__WHAT THIS TASK INVOLVES__: In the records below, the line with "<td>File</td>" opens the range and the line with "Checks all the" closes it; print that range exactly and nothing else.

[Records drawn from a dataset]
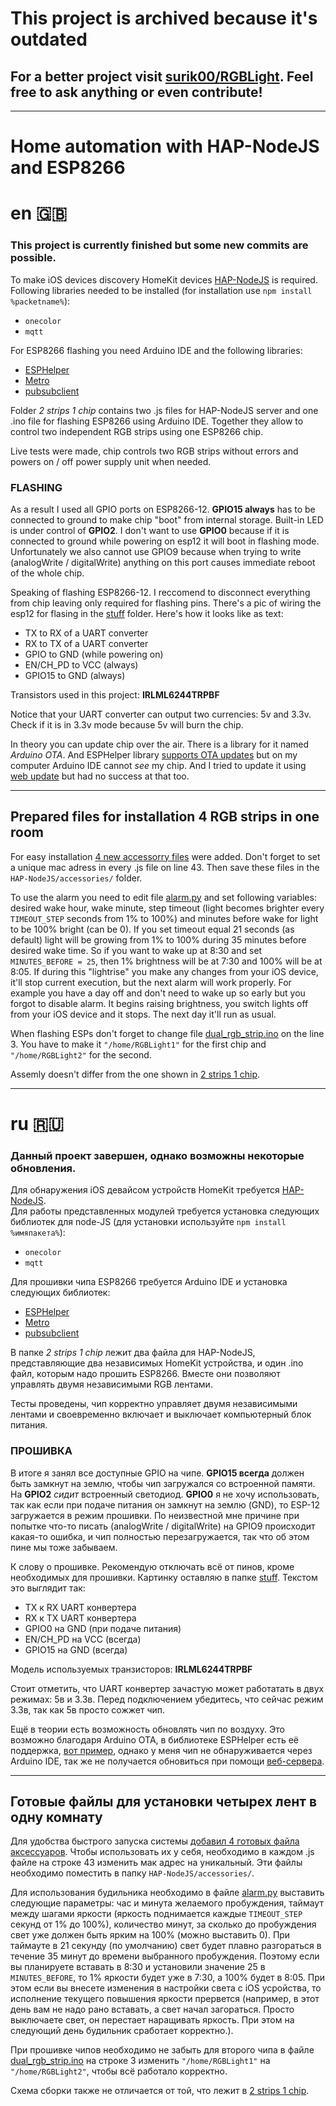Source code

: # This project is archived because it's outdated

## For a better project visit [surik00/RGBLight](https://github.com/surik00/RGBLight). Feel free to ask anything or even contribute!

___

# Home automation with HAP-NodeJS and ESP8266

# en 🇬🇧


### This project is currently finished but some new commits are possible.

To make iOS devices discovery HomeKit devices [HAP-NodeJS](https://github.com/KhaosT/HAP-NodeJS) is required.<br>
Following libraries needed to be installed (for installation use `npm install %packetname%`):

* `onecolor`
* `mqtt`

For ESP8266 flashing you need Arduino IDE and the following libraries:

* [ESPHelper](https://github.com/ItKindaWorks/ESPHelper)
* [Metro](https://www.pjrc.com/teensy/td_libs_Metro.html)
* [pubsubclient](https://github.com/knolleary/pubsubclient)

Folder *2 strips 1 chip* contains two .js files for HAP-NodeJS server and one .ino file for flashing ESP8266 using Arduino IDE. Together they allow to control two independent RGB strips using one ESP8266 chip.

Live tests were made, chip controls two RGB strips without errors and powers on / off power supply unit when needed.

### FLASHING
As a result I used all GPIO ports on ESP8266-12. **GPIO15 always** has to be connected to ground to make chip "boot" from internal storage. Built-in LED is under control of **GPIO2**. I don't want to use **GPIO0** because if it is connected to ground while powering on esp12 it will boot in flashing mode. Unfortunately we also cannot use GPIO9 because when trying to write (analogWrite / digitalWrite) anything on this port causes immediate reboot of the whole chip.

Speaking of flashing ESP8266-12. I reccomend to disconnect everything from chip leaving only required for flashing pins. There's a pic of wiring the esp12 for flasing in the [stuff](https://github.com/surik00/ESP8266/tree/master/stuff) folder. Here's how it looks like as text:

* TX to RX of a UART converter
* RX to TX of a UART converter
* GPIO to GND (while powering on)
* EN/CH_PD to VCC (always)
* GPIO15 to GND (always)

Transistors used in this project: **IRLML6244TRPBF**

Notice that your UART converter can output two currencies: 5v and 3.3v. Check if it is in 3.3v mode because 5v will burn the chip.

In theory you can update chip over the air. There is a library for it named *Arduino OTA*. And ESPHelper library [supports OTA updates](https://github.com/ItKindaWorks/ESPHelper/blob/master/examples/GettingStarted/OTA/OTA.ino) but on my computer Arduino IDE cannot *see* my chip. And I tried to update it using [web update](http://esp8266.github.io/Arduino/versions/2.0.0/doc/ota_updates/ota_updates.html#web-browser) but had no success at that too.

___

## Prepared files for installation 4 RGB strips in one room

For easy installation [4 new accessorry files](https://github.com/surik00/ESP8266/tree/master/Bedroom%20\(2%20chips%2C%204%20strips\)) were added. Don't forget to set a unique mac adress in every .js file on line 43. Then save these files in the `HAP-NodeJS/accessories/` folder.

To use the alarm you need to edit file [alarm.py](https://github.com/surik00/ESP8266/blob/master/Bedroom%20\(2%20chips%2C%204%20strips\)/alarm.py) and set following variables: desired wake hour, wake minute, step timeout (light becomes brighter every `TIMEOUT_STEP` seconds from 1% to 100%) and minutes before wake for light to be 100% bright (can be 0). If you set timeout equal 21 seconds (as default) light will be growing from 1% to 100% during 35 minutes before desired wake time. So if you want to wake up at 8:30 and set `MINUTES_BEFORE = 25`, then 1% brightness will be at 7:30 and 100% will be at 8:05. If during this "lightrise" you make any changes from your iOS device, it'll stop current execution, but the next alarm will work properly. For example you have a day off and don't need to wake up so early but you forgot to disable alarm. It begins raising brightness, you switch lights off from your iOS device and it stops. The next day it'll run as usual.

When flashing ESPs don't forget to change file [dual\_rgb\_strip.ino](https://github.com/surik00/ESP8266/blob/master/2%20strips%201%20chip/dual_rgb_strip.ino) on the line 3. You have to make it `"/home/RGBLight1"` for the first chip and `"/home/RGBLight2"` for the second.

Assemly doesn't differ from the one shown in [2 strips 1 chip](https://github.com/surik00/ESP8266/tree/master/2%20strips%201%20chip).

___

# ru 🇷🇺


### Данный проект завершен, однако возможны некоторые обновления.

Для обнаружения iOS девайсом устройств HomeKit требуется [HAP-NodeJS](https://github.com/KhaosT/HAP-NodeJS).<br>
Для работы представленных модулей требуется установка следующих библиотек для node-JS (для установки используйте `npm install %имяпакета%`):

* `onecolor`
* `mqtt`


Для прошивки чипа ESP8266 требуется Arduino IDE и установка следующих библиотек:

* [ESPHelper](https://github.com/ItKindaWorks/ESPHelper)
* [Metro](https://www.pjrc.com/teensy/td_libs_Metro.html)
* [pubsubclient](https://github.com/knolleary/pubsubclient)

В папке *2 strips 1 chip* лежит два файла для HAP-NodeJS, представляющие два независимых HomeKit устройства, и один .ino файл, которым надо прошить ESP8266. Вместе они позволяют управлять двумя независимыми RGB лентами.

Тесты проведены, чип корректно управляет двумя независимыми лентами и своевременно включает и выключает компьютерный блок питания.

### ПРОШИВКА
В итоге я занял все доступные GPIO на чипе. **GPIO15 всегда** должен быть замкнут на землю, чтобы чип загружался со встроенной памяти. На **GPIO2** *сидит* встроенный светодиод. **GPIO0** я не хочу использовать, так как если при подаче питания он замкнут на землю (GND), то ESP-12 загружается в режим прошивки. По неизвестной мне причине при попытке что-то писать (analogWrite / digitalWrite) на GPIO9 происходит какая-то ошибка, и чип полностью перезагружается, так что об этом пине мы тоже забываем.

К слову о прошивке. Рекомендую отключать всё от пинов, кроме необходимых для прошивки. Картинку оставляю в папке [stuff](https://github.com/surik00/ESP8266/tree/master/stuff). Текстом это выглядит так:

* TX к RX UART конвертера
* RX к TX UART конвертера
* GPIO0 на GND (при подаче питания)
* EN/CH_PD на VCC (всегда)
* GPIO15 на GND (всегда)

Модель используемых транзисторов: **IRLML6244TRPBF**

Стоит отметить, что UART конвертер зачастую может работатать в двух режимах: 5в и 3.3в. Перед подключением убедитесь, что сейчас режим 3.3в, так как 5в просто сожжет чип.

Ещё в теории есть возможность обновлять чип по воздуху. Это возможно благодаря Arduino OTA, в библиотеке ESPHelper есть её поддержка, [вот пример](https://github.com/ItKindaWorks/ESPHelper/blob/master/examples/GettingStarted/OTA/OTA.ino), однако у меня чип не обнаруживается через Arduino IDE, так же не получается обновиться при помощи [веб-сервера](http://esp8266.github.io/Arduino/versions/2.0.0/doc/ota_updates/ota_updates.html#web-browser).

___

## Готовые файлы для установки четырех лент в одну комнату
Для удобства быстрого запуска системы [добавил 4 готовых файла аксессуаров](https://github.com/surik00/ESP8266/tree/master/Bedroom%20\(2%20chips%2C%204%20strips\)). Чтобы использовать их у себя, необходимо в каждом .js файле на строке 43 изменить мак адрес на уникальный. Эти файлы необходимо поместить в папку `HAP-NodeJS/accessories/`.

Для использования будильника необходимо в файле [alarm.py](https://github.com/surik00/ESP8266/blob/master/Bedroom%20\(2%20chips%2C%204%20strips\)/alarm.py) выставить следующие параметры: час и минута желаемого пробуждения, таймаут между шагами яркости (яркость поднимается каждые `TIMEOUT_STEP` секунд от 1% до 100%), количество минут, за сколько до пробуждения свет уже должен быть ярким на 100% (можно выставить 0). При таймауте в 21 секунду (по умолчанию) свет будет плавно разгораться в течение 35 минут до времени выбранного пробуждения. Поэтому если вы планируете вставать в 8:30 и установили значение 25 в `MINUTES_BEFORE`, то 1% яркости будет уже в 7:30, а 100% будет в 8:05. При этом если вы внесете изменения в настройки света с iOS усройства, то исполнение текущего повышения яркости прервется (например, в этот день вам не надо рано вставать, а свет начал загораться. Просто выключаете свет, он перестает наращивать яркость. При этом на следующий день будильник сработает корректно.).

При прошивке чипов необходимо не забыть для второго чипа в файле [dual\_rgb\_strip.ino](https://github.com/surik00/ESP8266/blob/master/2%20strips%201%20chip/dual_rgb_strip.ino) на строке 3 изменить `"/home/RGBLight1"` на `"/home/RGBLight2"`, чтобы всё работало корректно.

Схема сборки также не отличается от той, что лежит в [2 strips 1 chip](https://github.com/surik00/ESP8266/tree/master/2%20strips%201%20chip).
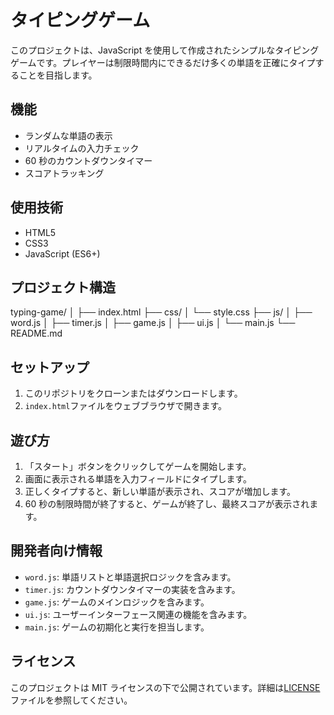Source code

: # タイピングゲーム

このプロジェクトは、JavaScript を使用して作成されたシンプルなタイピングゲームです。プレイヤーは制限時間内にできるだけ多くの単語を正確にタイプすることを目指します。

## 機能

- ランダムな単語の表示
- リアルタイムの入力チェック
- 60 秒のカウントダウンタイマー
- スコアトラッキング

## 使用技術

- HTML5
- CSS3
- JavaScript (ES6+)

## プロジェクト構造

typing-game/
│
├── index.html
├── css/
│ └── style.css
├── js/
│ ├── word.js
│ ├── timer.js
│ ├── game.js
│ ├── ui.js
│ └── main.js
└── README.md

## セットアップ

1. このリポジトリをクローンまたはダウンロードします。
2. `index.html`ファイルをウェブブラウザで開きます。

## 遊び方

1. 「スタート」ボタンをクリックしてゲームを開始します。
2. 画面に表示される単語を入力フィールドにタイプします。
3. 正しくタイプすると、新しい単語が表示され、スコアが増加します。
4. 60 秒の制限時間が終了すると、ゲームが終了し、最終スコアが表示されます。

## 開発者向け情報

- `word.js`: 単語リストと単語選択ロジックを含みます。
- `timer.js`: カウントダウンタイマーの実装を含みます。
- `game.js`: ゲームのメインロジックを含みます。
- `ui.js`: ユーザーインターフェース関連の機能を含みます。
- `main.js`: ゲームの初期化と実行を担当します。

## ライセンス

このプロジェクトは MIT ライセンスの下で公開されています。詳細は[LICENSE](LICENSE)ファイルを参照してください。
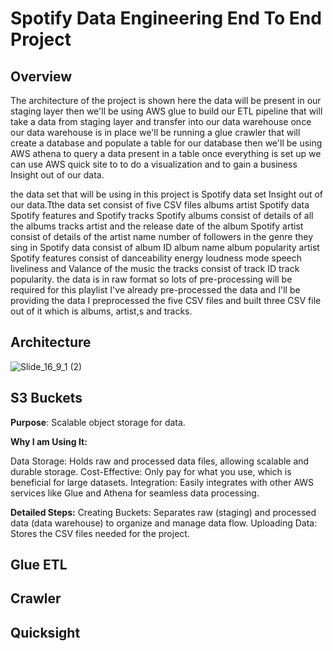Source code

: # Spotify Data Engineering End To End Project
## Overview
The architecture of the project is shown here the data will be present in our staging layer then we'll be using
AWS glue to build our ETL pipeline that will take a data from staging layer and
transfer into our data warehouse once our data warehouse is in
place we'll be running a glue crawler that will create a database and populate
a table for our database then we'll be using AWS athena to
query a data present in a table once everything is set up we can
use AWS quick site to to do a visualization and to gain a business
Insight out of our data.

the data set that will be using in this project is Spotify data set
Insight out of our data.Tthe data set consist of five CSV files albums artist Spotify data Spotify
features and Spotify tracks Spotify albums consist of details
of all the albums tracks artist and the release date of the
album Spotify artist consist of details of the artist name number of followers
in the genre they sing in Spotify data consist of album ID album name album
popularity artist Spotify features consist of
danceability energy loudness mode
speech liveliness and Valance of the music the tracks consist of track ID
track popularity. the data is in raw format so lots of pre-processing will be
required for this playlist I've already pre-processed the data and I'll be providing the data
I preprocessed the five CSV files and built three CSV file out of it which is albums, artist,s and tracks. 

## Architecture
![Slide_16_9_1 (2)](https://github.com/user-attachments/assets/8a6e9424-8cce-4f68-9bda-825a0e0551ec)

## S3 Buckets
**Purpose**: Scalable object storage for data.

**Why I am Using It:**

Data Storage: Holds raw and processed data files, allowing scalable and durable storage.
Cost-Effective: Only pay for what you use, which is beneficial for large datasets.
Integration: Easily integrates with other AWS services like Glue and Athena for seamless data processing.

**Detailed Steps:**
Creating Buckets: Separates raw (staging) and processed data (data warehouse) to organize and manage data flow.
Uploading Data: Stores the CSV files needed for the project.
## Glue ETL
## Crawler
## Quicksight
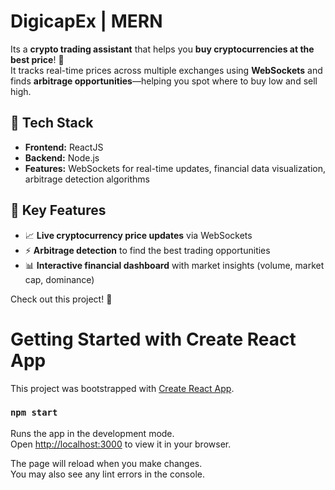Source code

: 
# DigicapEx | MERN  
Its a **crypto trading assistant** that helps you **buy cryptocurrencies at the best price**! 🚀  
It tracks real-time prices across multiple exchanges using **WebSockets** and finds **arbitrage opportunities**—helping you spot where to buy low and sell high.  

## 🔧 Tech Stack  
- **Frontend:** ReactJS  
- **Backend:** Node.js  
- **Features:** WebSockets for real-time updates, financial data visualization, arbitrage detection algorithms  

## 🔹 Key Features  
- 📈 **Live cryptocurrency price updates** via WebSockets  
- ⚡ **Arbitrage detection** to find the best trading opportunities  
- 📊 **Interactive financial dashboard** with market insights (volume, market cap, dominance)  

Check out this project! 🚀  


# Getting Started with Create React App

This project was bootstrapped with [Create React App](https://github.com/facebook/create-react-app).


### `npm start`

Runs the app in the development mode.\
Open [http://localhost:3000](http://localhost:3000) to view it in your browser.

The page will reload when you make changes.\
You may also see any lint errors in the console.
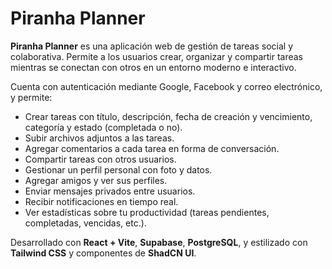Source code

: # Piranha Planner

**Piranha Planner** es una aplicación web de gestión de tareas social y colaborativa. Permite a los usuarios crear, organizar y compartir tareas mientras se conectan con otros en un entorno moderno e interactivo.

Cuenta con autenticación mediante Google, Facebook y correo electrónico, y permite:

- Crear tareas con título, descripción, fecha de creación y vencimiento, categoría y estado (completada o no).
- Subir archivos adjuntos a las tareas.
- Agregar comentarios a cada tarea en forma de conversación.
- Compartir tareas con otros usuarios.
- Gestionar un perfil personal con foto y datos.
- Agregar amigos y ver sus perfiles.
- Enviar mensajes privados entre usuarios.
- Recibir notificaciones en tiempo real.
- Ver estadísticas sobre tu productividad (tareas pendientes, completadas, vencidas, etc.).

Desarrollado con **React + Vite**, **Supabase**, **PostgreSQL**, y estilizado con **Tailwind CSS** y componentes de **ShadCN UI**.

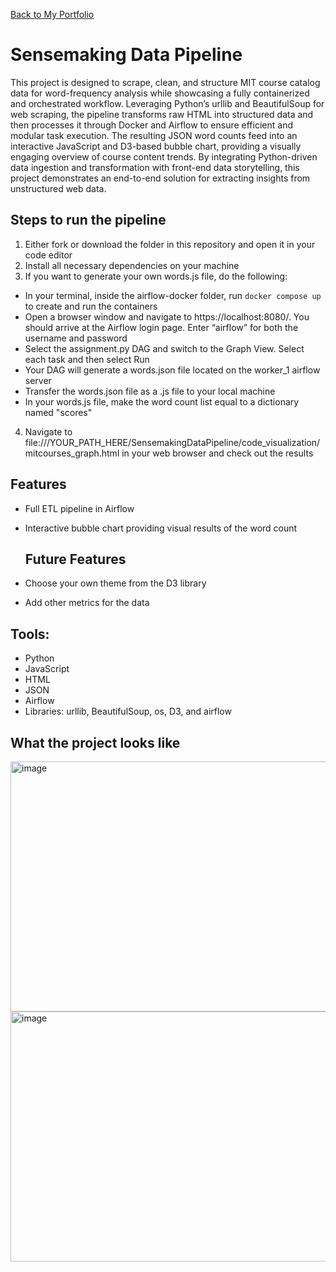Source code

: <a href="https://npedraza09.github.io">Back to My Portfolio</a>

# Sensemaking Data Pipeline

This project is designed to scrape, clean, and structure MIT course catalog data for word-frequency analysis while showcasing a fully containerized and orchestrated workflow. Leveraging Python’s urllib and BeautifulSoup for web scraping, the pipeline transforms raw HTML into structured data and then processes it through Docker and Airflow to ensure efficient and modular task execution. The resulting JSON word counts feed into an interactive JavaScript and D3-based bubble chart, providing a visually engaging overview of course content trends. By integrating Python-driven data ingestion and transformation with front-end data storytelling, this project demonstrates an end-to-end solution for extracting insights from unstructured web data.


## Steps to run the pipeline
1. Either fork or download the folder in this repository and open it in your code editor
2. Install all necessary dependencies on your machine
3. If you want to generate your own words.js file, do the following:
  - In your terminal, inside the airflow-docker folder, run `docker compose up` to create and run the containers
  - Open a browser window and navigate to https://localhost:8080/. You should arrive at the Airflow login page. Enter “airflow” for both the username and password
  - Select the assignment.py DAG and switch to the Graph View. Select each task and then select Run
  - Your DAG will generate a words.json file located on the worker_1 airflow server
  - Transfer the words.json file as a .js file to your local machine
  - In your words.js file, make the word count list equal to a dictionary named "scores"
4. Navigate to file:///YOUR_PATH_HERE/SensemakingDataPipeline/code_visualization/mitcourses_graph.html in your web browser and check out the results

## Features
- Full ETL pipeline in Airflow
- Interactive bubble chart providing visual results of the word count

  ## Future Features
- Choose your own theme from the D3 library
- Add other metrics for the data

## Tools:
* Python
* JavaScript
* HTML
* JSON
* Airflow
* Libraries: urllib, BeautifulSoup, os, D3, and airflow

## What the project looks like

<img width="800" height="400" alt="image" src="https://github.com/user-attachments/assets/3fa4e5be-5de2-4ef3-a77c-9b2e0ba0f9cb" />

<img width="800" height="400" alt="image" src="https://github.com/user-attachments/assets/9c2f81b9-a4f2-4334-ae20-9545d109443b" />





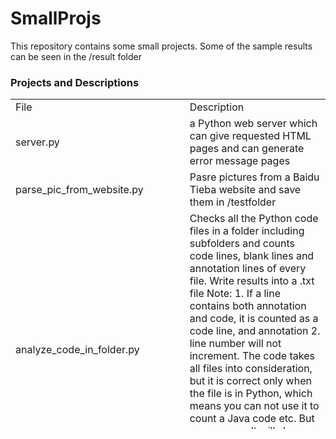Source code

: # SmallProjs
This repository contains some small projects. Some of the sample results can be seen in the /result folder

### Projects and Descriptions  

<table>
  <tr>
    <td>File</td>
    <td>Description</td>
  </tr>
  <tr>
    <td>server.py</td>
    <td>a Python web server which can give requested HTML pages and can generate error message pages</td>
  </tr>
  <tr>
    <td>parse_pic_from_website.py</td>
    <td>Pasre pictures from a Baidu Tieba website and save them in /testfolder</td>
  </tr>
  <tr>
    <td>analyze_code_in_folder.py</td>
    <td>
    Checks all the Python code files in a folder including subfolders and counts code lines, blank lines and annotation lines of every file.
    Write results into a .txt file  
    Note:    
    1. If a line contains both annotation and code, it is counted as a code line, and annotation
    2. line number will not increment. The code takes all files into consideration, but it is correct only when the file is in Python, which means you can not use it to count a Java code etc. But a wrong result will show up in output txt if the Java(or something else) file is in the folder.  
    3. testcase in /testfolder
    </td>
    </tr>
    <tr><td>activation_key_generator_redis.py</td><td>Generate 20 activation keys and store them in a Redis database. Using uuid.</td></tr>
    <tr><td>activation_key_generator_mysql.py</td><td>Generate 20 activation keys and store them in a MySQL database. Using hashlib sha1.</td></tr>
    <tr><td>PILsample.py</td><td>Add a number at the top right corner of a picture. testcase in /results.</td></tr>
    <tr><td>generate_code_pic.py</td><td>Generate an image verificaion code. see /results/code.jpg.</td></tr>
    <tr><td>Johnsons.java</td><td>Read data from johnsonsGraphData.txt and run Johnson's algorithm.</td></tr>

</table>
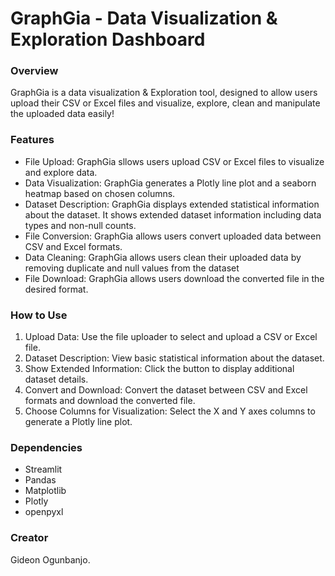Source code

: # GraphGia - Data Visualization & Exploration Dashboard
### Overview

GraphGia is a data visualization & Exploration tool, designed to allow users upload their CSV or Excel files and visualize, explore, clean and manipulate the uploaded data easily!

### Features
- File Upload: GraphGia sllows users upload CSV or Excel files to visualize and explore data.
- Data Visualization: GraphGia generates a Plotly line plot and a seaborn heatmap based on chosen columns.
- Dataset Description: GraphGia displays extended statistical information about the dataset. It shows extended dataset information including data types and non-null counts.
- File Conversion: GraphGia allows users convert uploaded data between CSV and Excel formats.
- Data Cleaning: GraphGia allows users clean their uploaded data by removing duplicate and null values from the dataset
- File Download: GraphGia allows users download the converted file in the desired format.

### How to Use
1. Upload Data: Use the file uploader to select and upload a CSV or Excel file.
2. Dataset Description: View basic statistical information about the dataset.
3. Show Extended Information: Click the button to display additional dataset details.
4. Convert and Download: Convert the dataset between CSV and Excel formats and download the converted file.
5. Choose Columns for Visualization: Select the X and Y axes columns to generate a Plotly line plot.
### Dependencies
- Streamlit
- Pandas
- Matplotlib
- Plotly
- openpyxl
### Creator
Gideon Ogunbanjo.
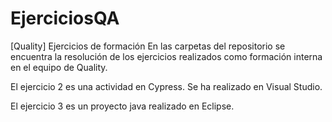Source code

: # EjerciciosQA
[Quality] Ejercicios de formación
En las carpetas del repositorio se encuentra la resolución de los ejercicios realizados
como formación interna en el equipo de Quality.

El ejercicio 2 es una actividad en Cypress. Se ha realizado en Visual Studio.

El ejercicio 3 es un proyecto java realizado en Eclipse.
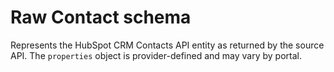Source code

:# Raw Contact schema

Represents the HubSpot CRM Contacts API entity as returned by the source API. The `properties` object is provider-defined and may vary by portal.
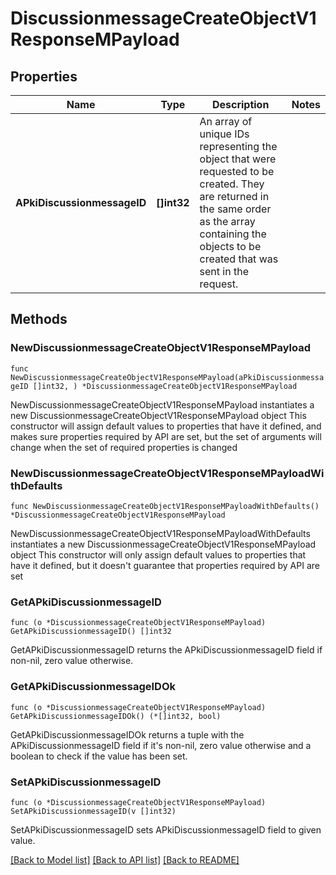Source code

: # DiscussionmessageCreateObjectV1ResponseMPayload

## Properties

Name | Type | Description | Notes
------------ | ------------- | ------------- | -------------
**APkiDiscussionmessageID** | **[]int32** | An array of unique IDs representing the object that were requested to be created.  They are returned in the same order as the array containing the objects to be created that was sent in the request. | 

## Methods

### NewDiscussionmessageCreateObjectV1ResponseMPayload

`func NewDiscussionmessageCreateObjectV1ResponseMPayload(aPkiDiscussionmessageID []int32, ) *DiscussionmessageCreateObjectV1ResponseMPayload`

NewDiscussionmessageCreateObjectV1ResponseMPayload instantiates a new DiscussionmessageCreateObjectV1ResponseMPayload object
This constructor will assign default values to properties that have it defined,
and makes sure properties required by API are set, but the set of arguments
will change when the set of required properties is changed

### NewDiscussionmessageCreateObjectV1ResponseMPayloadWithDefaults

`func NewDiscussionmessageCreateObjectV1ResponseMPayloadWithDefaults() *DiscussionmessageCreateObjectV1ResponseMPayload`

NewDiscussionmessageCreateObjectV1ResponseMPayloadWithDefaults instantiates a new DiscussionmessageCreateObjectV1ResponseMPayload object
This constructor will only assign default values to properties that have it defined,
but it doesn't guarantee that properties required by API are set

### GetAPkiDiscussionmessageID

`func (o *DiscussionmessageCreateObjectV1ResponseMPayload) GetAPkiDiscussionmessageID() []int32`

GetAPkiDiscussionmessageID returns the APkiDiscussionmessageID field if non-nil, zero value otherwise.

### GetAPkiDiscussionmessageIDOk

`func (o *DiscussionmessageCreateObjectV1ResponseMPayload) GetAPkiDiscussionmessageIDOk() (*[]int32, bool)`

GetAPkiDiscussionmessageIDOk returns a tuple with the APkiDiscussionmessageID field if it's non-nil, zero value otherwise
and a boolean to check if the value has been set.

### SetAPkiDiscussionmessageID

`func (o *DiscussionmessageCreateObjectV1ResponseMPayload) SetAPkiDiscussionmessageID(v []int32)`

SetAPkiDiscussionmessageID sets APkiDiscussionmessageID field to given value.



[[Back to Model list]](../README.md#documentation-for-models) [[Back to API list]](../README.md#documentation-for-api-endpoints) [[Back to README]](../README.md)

__REPLY TO THE TASK__:
    <td>File</td>
    <td>Description</td>
  </tr>
  <tr>
    <td>server.py</td>
    <td>a Python web server which can give requested HTML pages and can generate error message pages</td>
  </tr>
  <tr>
    <td>parse_pic_from_website.py</td>
    <td>Pasre pictures from a Baidu Tieba website and save them in /testfolder</td>
  </tr>
  <tr>
    <td>analyze_code_in_folder.py</td>
    <td>
    Checks all the Python code files in a folder including subfolders and counts code lines, blank lines and annotation lines of every file.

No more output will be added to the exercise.